* [Problem]
Reproduce all lines of the listing below in which the word "email" occurs.

* [Recorded information]
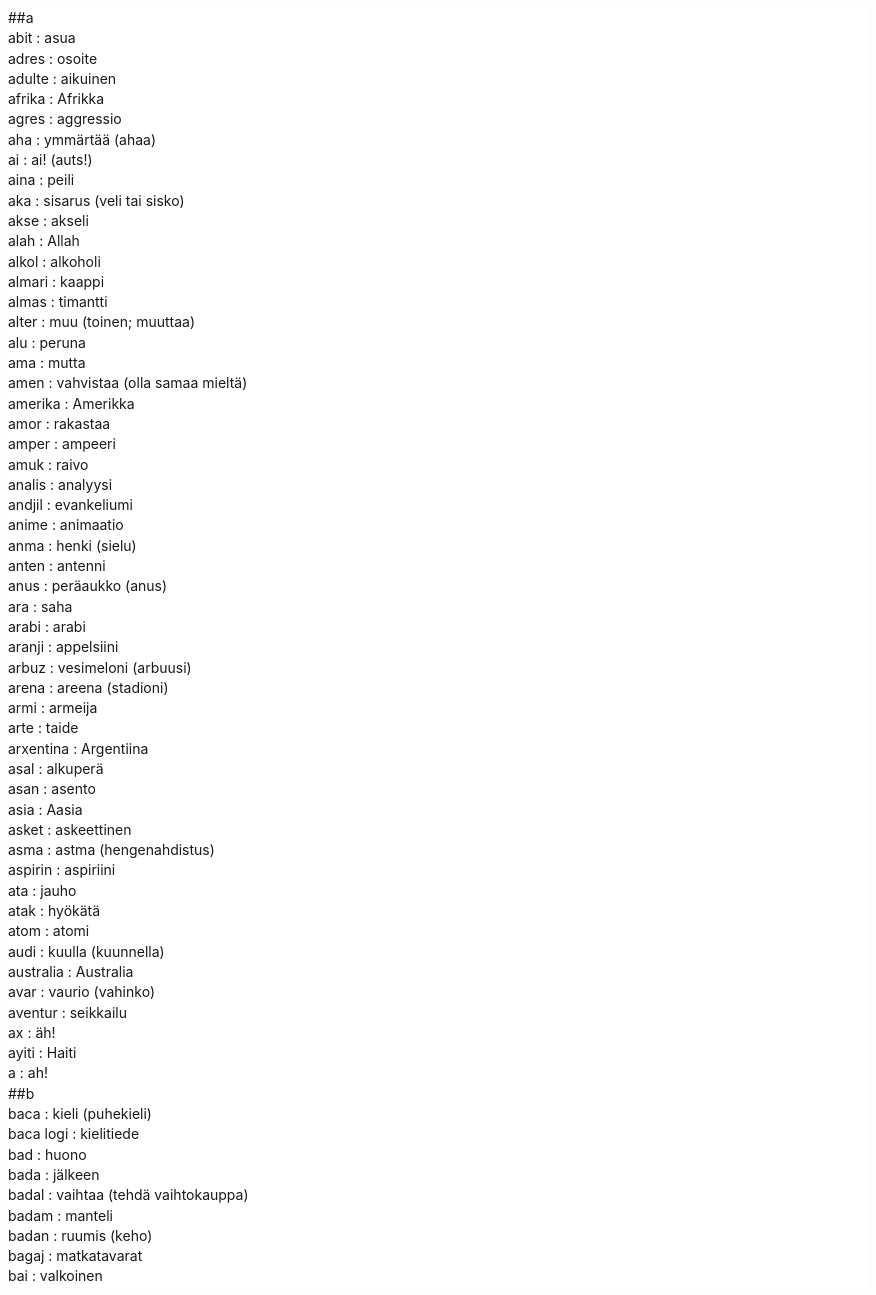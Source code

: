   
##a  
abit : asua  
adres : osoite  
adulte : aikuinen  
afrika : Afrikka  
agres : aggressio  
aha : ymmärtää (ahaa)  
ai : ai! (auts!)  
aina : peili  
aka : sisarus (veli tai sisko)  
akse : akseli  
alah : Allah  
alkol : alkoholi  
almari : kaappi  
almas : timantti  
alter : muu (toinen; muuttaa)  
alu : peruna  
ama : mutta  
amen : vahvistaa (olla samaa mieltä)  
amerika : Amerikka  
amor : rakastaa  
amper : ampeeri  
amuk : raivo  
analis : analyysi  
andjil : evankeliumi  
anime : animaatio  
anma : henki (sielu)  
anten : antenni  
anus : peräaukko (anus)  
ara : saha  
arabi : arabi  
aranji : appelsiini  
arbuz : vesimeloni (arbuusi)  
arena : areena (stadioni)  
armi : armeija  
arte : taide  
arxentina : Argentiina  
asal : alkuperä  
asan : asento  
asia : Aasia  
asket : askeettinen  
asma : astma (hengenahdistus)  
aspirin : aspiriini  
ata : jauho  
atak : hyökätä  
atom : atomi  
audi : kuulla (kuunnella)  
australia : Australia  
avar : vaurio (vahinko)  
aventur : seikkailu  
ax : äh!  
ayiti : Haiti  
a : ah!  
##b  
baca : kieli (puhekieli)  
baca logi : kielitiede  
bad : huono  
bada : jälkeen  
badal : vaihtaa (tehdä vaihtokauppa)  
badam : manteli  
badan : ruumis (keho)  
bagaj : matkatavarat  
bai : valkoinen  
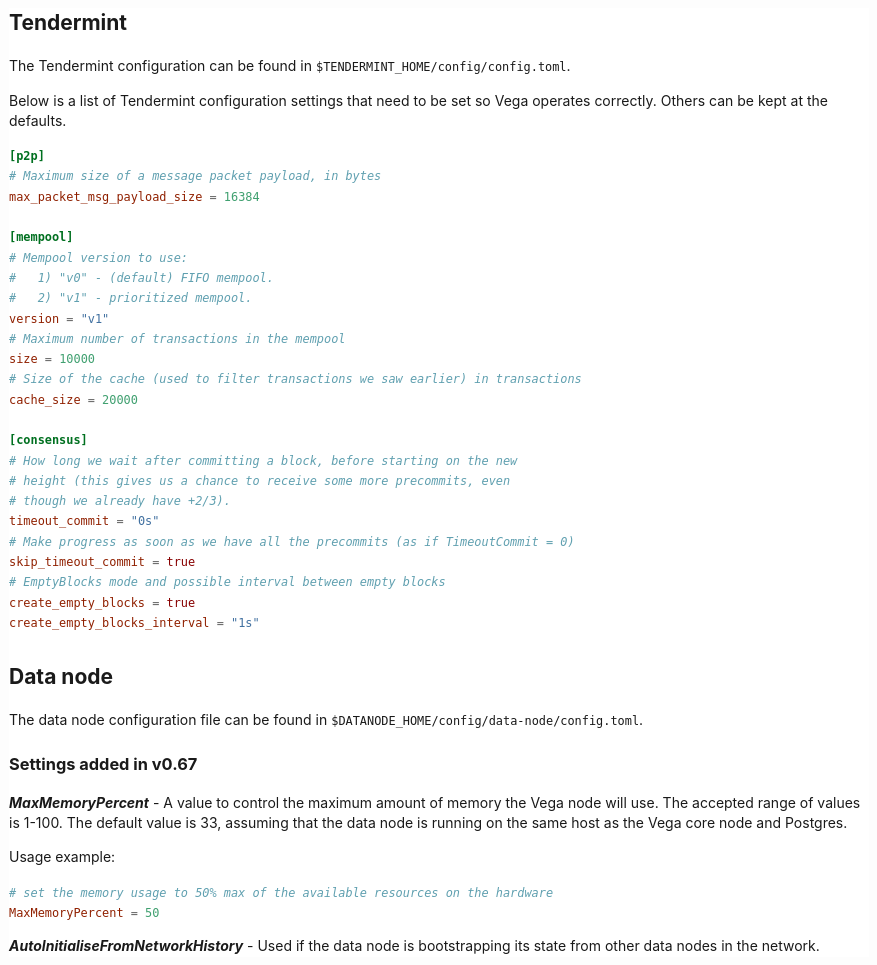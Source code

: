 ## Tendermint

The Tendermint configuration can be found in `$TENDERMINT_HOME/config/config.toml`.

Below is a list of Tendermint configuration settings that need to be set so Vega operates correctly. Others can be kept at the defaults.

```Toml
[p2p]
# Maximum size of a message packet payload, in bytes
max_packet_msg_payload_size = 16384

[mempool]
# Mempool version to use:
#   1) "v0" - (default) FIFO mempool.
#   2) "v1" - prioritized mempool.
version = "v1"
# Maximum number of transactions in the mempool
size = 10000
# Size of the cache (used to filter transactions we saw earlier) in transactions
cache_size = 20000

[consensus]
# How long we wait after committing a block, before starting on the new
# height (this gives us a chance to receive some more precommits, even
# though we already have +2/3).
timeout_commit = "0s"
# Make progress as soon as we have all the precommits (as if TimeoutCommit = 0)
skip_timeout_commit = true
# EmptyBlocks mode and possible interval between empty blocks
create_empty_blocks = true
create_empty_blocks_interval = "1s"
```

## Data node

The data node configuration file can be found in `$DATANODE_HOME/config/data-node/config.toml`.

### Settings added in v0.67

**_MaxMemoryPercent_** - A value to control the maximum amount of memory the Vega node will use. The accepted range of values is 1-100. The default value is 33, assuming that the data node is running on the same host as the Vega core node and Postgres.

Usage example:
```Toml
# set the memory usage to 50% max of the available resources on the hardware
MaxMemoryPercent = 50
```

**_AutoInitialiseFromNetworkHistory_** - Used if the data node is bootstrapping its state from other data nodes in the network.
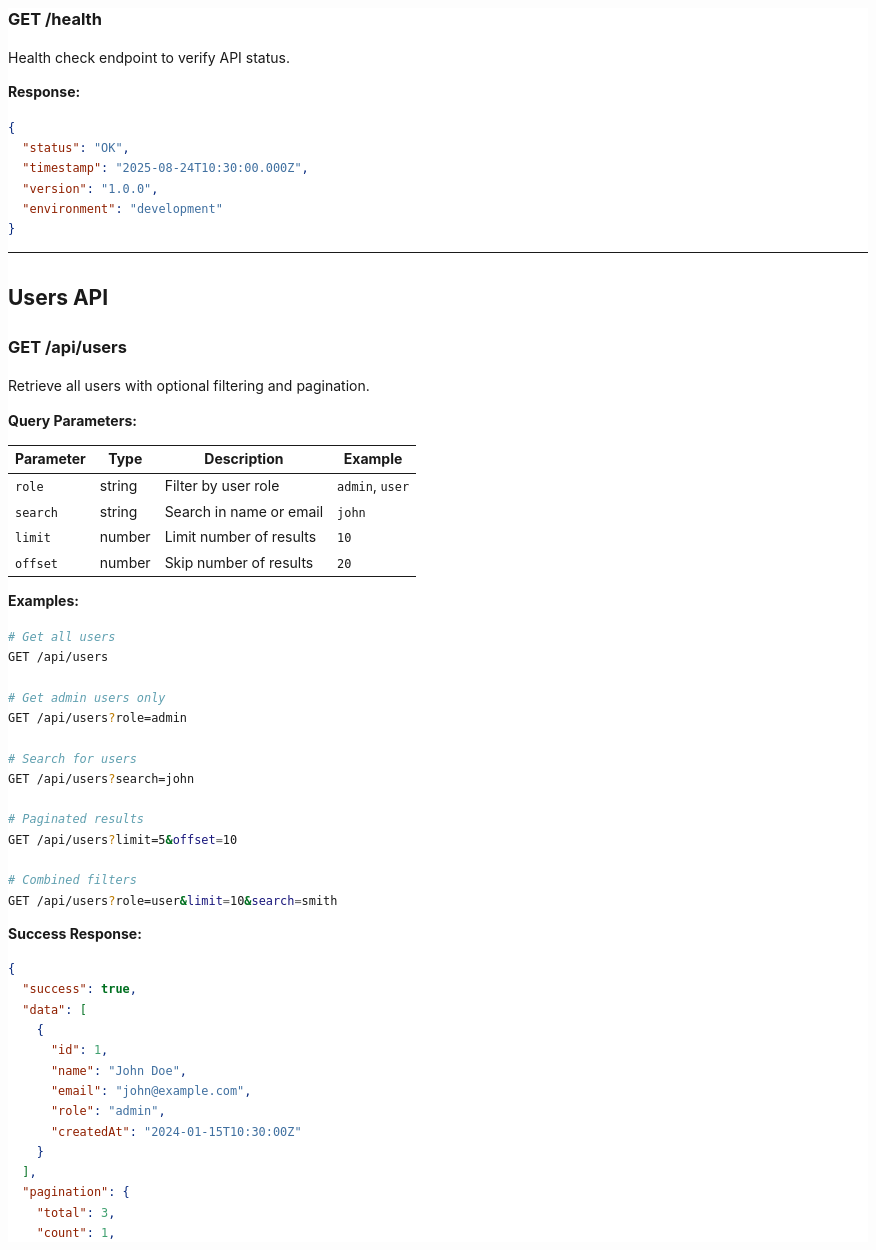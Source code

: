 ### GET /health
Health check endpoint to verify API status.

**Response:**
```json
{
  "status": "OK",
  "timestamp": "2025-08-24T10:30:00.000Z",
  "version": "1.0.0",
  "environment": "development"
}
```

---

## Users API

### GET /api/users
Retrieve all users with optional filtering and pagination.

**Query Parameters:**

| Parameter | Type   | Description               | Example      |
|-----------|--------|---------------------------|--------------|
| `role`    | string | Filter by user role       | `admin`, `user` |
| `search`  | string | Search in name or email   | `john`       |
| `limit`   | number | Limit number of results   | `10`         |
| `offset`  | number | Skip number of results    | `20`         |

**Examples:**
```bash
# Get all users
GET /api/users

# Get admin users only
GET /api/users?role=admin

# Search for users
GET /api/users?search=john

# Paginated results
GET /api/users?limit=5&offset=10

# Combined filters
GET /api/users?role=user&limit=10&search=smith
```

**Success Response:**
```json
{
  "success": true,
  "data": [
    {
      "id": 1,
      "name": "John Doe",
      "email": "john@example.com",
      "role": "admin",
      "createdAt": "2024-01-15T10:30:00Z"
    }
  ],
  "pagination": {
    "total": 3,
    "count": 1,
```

* [Task response]
| `search`  | string | Search in name or email   | `john`       |
      "email": "john@example.com",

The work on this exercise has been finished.